A defendant was asked if he wanted a bench trial or a jury trial. “Jury trial,” the defendant replied. “Do you understand the difference?” asked the judge. “Sure,” replied the defendant. “That’s where twelve ignorant people decide my fate instead of one.”
A lawyer phones the governor’s mansion shortly after midnight. “I need to talk to the governor, it’s an emergency!” exclaims the lawyer.
The governor’s assistant wakes the governor and hands him the phone. “So, what is it that’s so important that it can’t wait until morning?” grumbles the governor.
“Judge Pierson just died, and I want to take his place,” begs the attorney.
“Well, it’s okay with me if it’s okay with the undertaker,” replies the governor.
A mother and a daughter are visiting a deceased family member in a graveyard.
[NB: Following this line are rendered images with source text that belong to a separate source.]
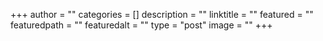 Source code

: +++
author = ""
categories = []
description = ""
linktitle = ""
featured = ""
featuredpath = ""
featuredalt = ""
type = "post"
image = ""
+++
On the way out the daughter asks why they bury two people in one grave. The mother asks her daughter why she says that and the daughter replies, "Well, that gravestone says 'Here lays a lawyer and an honest man.'"
An attorney ran over to the office of his client. “I can’t believe it!” said the angered attorney. “You sent a case of Dom Perignon to the judge in our case? That judge is as straight as an arrow. Now we’re certain to lose this case!” “Relax,” said the client, “I sent it in the prosecutor’s name.”